A Refactoring Story in Four Parts

I recently tweeted about how people new to programming, or companies that look for candidates and give them programming tests, don't understand that the first code one writes is just a draft. It can take several edits (so-called "refactors") to tease out a good, workable, testable, and ultimately simple solution. So here's a story of how I recently refactored my code 3 times before arriving at a final solution. This happened over the span of a day as I thought about and shaped the code into a format that can be easily tested and understood by others. The code is from a private project, so I am only presenting snippets here and some of the package names and variables have been changed for privacy.

I start at Version 0, which is that I just wanted to get code written that compiled and fleshed out the business logic.

Version 0

package main

import (
  "log"
  "os"
)

type CliEnv struct {
  CustomerId        string
  DynamoDBTableName string
  DomainName        string
}

func main() {
  env := CliEnv{
    CustomerId:        os.Getenv("CUSTOMER_ID"),
    DynamoDBTableName: os.Getenv("DDB_TABLE_NAME"),
    DomainName:        os.Getenv("DOMAIN_NAME"),
  }

  if err := svc.Process(env); err != nil {
    log.Fatalln(err)
  }
}

This version just does the bare minimum and doesn't have any error-checking, unless that job is punted to the svc.Process() method (which it isn't).
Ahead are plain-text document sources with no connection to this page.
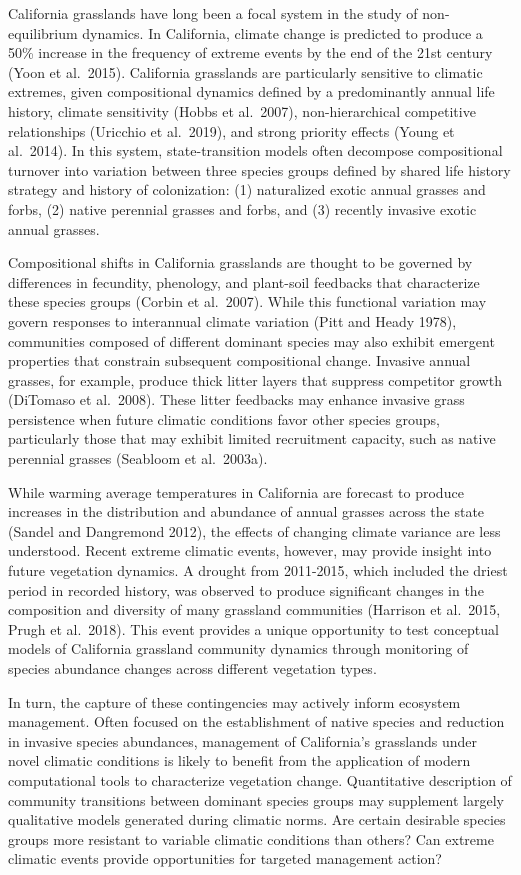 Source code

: \documentclass[twoside,12pt,final]{ucthesis-CA2012}
\begin{document}
\begin{ucmainmatter}
California grasslands have long been a focal system in the study of non-equilibrium dynamics.
In California, climate change is predicted to produce a 50\% increase in the frequency of extreme events by the end of the 21st century (Yoon et al.~2015).
California grasslands are particularly sensitive to climatic extremes, given compositional dynamics defined by a predominantly annual life history, climate sensitivity (Hobbs et al.~2007), non-hierarchical competitive relationships (Uricchio et al.~2019), and strong priority effects (Young et al.~2014).
In this system, state-transition models often decompose compositional turnover into variation between three species groups defined by shared life history strategy and history of colonization: (1) naturalized exotic annual grasses and forbs, (2) native perennial grasses and forbs, and (3) recently invasive exotic annual grasses.

Compositional shifts in California grasslands are thought to be governed by differences in fecundity, phenology, and plant-soil feedbacks that characterize these species groups (Corbin et al.~2007).
While this functional variation may govern responses to interannual climate variation (Pitt and Heady 1978), communities composed of different dominant species may also exhibit emergent properties that constrain subsequent compositional change.
Invasive annual grasses, for example, produce thick litter layers that suppress competitor growth (DiTomaso et al.~2008).
These litter feedbacks may enhance invasive grass persistence when future climatic conditions favor other species groups, particularly those that may exhibit limited recruitment capacity, such as native perennial grasses (Seabloom et al.~2003a).

While warming average temperatures in California are forecast to produce increases in the distribution and abundance of annual grasses across the state (Sandel and Dangremond 2012), the effects of changing climate variance are less understood.
Recent extreme climatic events, however, may provide insight into future vegetation dynamics.
A drought from 2011-2015, which included the driest period in recorded history, was observed to produce significant changes in the composition and diversity of many grassland communities (Harrison et al.~2015, Prugh et al.~2018).
This event provides a unique opportunity to test conceptual models of California grassland community dynamics through monitoring of species abundance changes across different vegetation types.

In turn, the capture of these contingencies may actively inform ecosystem management.
Often focused on the establishment of native species and reduction in invasive species abundances, management of California's grasslands under novel climatic conditions is likely to benefit from the application of modern computational tools to characterize vegetation change.
Quantitative description of community transitions between dominant species groups may supplement largely qualitative models generated during climatic norms. Are certain desirable species groups more resistant to variable climatic conditions than others? Can extreme climatic events provide opportunities for targeted management action?


\end{ucmainmatter}
\end{document}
So the first refactor is that the CliEnv struct contents need to be validated.

Let's do that in Version 1.

Version 1

... previous code omitted ...

func (e CliEnv) Validate() error {
  if e.CustomerId == "" {
    return errors.New("Missing CustomerId")
  }

  if e.DynamoDBTableName == "" {
    return errors.New("Missing DynamoDBTableName")
  }

  if e.DomainName == "" {
    return errors.New("Missing DomainName")
  }

  return nil
}

This is fairly straightforward for validating the a struct's contents, but it has a few problems with it:

The last issue was what bothered me the most because I like to be informed of all the issues during validation, not just the first. The other issues are minor and can be solved at any time. But being that I like to tackle easy things first, let's fix the small issues.

Version 2 lifts up all magic strings from the various parts of the file and pulls them into global variables so they can be named correctly and tests can reference the specific error that was thrown instead of performing string matching.

Version 2

... previous code omitted ...

import (
  "errors"
  "fmt"
  "log"
  "os"
)

const (
  EnvCustomerId string        = "CUSTOMER_ID"
  EnvDomainName string        = "DOMAIN_NAME"
  EnvDynamoDBTableName string = "DDB_TABLE_NAME"
)

var (
  ErrMissingCustomerId        = errors.New(fmt.Sprintf("Missing env var: %s", EnvCustomerId))
  ErrMissingDomainName        = errors.New(fmt.Sprintf("Missing env var: %s", EnvDomainName))
  ErrMissingDynamoDBTableName = errors.New(fmt.Sprintf("Missing env var: %s", EnvDynamoDBTableName))
)

type CliEnv struct { ... }

func main() {
  env := CliEnv{
    CustomerId:        os.Getenv(EnvCustomerId),
    DynamoDBTableName: os.Getenv(EnvDynamoDBTableName),
    DomainName:        os.Getenv(EnvDomainName),
  }

  if err := svc.Process(env); err != nil {
    log.Fatalln(err)
  }
}

func (e CliEnv) Validate() error {
  if e.CustomerId == "" {
    return ErrMissingCustomerId
  }

  if e.DynamoDBTableName == "" {
    return ErrMissingDynamoDBTableName
  }

  if e.DomainName == "" {
    return ErrMissingDomainName
  }

  return nil
}

This change removes any syncing issue future developers will need to do between the name of the environment variables used in the os.Getenv() method call and the use of them in the ErrMissing... declaration. Also, the magic strings are gone and specific errors can be checked during testing.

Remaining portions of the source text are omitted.